Record set:

********************

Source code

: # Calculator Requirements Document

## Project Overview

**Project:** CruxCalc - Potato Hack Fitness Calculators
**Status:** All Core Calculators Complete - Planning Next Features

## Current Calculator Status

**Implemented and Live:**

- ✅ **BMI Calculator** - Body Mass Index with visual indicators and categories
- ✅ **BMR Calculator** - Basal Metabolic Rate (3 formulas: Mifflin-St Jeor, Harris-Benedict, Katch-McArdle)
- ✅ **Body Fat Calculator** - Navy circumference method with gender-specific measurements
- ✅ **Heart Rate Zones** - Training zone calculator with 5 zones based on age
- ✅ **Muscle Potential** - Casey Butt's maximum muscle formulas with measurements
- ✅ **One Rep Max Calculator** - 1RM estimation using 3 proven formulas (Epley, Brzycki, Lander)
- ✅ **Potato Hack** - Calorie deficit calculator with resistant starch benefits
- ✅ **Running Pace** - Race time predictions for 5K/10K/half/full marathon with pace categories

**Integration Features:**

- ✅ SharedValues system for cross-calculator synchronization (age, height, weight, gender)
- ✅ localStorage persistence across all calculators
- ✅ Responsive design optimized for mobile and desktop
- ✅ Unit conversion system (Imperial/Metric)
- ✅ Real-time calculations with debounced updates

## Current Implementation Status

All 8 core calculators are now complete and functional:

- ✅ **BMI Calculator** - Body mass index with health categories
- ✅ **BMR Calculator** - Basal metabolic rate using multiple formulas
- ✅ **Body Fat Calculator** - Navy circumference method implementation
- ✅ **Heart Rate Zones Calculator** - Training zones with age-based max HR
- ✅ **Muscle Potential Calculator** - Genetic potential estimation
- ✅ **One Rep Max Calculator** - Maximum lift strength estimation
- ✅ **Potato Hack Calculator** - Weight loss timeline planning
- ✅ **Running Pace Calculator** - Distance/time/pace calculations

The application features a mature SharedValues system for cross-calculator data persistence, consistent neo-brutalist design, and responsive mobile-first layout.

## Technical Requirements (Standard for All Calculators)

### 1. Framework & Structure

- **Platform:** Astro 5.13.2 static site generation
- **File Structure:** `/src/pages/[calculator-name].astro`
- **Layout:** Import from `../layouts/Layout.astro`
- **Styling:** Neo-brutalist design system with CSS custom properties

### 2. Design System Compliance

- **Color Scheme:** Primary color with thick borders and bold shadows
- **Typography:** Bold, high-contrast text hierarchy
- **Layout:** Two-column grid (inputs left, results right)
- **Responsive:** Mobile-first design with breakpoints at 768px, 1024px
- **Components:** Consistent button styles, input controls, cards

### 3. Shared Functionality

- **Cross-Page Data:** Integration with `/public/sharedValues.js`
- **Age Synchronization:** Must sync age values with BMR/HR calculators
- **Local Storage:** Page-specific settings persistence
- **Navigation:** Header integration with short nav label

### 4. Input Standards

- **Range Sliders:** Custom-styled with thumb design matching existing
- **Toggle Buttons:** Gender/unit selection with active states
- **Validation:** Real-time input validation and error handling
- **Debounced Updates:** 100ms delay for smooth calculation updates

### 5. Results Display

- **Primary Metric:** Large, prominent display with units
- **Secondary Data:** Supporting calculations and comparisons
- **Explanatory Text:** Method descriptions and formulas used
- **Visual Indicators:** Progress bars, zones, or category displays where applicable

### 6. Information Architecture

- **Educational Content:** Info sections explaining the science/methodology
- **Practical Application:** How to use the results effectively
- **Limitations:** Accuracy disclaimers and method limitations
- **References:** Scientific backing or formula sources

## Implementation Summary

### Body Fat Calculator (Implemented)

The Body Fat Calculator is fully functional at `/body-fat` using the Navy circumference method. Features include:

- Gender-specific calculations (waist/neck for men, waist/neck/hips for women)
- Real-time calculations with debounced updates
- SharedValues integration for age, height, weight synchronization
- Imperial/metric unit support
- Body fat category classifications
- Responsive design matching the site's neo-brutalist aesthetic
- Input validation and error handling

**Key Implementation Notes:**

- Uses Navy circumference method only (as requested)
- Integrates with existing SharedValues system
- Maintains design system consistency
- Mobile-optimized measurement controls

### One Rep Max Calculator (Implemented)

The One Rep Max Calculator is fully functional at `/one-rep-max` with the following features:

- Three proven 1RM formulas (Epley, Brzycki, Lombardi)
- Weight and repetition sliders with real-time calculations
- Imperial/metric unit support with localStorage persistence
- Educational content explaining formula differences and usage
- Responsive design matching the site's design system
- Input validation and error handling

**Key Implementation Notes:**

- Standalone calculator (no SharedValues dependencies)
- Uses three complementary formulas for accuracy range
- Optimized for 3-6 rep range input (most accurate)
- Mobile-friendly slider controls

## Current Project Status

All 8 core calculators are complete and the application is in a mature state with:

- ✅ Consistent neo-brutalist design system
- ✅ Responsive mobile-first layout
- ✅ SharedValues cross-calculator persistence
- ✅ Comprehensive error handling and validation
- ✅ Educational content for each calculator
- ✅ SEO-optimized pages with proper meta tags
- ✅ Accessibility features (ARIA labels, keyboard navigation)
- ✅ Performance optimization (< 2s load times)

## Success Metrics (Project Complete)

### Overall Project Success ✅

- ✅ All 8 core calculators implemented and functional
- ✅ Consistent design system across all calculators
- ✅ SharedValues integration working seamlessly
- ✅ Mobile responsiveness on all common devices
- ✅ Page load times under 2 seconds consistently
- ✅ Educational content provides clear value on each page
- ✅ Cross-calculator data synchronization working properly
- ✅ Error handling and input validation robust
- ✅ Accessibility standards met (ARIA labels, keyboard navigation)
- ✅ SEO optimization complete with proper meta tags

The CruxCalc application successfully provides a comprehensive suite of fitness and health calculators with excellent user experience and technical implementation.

********************

What to do: In how many lines of the listing does the word "each" appear? Give the number by itself.

Solution for this exercise: 2